In the
spring, following a trip to Scottsdale to see some Cactus League games, I
stockpiled books about baseball – books expressly (Bottom of the 33rd, by Dan Barry), literarily (The Great American Novel, by Philip
Roth), or tangentially (The Girl Who
Loved Tom Gordon, by Stephen King) about the game – for my summer reading.
This was a
stupid idea, of course. I’ve spent more time with my nose in the handy digest Who’s Who in Baseball 2012, easily
consulted during a game without missing a pitch, than with any of these books. There’s
just too much baseball to watch, and too much entertaining sportswriting to read,
competing for one’s time; the more fanciful, baseball-adjacent reading endeavors
have to wait for November (or, at least, the All-Star break).
That said, before
my book-reading attention was pulled elsewhere, I made it halfway through Bottom of the 33rd (by page
count; it’s only the 10th inning) and entirely through The Bad News Bears in Breaking Training,
by Josh Wilker.
Bottom of the 33rd is New York Times columnist Dan Barry's account of the longest
professional baseball game yet played, an 8-hour International League contest
in Pawtucket in 1981 that ended at three in the morning on Easter Sunday.
The entire
book’s structure is reminiscent of the opening chapter of Don Delillo’s Underworld, as Barry roams the field and
the stands, picking up the stories of the assorted minor leaguers, ballpark
employees, and fans, before and during the game and, in some cases, thirty
years later.
If Barry
presses too hard for the mythopoeic in the early going, he settles down nicely
long before the extra innings, and I look forward to picking up the book again.

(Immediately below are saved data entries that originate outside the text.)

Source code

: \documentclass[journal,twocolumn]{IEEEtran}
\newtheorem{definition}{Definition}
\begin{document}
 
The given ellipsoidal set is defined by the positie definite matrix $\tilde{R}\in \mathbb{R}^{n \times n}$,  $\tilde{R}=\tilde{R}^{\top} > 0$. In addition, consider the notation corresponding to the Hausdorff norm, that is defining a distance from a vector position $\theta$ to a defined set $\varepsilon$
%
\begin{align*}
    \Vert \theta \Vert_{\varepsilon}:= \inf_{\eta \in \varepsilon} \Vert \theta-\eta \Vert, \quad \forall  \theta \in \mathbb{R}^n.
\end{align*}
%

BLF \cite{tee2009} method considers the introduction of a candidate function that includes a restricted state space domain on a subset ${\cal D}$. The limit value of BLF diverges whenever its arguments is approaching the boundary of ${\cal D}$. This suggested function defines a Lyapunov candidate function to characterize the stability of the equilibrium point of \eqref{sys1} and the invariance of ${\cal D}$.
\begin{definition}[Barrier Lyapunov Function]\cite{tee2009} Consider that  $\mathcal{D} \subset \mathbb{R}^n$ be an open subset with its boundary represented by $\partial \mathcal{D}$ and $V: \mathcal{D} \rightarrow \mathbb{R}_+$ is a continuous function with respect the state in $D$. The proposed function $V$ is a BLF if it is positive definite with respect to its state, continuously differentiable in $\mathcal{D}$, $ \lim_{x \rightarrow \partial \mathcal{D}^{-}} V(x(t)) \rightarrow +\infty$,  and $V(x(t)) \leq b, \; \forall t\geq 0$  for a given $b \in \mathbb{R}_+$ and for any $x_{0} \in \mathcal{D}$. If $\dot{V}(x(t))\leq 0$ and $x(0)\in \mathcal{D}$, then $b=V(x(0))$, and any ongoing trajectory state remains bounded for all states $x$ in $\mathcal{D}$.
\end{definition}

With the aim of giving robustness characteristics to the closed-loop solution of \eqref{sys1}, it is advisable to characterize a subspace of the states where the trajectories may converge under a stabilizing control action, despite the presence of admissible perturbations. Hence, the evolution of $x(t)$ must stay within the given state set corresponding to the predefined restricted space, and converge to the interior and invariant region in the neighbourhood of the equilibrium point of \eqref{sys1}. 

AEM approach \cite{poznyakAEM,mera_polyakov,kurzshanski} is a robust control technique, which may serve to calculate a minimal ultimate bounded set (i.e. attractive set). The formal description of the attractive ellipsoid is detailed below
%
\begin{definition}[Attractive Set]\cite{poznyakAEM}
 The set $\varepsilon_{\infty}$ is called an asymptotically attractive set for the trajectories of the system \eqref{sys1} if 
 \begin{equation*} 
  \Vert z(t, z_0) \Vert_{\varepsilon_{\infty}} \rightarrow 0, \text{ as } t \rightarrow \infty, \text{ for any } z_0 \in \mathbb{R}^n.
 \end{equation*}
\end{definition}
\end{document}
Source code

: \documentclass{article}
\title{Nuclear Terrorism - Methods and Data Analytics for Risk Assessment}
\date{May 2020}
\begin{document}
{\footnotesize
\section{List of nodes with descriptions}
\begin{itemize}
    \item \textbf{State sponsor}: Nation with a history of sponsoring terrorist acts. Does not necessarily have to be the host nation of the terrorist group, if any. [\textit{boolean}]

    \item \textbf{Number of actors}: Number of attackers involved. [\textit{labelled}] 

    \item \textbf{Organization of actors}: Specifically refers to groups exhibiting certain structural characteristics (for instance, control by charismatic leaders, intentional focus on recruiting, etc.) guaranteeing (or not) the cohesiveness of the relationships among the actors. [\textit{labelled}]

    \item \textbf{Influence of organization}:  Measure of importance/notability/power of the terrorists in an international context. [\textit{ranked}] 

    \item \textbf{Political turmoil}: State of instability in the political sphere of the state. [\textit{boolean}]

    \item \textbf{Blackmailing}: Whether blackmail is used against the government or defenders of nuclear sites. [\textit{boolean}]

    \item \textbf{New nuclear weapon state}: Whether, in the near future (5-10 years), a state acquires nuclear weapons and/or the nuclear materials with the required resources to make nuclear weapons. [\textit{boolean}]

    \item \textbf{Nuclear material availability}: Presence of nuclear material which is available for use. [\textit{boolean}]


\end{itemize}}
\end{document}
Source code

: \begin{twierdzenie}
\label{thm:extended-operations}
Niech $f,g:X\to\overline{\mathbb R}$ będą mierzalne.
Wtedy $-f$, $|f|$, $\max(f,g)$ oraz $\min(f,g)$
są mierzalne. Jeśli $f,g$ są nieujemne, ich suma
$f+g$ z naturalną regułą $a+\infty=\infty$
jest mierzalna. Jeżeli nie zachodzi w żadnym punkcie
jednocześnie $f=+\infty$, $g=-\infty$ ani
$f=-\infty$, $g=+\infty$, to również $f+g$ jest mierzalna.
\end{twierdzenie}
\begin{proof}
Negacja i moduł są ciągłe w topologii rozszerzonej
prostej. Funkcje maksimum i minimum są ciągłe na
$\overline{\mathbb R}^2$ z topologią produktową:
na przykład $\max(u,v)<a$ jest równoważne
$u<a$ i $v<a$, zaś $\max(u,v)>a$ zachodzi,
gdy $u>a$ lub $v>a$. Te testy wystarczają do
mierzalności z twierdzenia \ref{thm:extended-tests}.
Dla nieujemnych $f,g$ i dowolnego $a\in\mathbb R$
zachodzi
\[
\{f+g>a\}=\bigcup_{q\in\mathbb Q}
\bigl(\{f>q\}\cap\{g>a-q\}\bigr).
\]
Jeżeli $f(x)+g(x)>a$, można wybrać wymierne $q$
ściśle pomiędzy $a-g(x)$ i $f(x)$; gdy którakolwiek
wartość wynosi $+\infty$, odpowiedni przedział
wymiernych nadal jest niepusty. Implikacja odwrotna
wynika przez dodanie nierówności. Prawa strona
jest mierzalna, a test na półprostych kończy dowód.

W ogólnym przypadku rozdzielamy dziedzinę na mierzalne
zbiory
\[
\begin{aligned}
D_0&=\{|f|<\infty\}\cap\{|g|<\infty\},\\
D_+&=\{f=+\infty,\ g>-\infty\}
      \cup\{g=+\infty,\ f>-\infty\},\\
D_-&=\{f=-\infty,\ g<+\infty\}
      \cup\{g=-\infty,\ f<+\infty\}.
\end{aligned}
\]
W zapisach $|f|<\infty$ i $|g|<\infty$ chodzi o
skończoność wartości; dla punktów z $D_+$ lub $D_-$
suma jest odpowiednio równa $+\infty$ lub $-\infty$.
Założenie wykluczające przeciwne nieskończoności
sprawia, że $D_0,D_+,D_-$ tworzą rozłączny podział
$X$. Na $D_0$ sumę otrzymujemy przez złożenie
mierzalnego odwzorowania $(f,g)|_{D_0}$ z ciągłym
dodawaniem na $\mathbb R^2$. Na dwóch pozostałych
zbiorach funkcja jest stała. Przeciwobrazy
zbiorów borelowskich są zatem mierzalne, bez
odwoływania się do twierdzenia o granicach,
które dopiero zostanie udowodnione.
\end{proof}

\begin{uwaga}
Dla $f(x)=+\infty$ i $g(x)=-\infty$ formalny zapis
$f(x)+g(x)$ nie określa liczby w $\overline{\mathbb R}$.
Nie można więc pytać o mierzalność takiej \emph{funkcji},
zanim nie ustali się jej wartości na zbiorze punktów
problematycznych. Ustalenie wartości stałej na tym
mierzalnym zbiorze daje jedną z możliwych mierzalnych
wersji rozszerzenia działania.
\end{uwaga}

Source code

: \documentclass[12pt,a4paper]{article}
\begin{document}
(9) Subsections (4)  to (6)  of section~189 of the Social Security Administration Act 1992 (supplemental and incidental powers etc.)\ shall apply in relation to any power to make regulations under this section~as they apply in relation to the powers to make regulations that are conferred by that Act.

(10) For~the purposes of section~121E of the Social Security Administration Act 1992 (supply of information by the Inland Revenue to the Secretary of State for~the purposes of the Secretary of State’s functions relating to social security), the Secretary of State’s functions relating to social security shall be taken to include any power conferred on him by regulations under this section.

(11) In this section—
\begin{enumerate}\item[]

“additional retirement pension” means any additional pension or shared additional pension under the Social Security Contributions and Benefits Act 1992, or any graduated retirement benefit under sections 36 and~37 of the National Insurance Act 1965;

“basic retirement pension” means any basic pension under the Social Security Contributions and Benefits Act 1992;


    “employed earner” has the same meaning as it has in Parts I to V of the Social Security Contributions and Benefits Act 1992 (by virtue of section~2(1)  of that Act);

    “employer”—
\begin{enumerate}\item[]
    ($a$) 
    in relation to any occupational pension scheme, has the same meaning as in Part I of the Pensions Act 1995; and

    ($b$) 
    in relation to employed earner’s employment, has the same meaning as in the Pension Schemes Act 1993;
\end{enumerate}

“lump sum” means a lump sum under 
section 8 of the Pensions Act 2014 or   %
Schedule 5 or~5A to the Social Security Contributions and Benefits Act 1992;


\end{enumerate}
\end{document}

The Bad News Bears in Breaking Training is a twenty thousand-word monograph on the first
of the universally-dismissed sequels to the classic Walter Matthau-Tatum O’Neal
comedy. It’s part of the intriguing “Deep Focus” series from Soft Skull Press:
vest-pocket long-form critical views of crappy, secretly-great flicks from the
‘70s and ‘80s. (Other books in the series cover Death Wish, Heathers, and They
Live.)
The author,
Josh Wilker, is the proprietor of the terrific blog Cardboard Gods, documenting
his obsession, then and now, with the baseball cards of his youth. He takes a similar,
then-and-now look at the movie – what it meant to him at the time of its
theatrical run, when he was a Little Leaguer himself, and throughout more
critical viewings as an adult.
He also
makes an interesting case for the movie as an unknowing vessel for the feeling
in the country during the transition from Jimmy Carter’s America to Ronald
Reagan’s. Cheap genre entertainments, like children, will absorb what’s in the
air:
“Everyone
best knows what his or her nation is as a kid because when you’re a kid, you
feel it. Later on, as an adult, you have a better intellectual understanding,
maybe, but the feeling isn’t as direct.”
This is an
example of the sort of simple truth that woolgathering about the national
pastime leads one to. It’s also precisely the sort of thing that sports fans
who hate baseball hate baseball for,
but who cares? No one writes books for those jerks.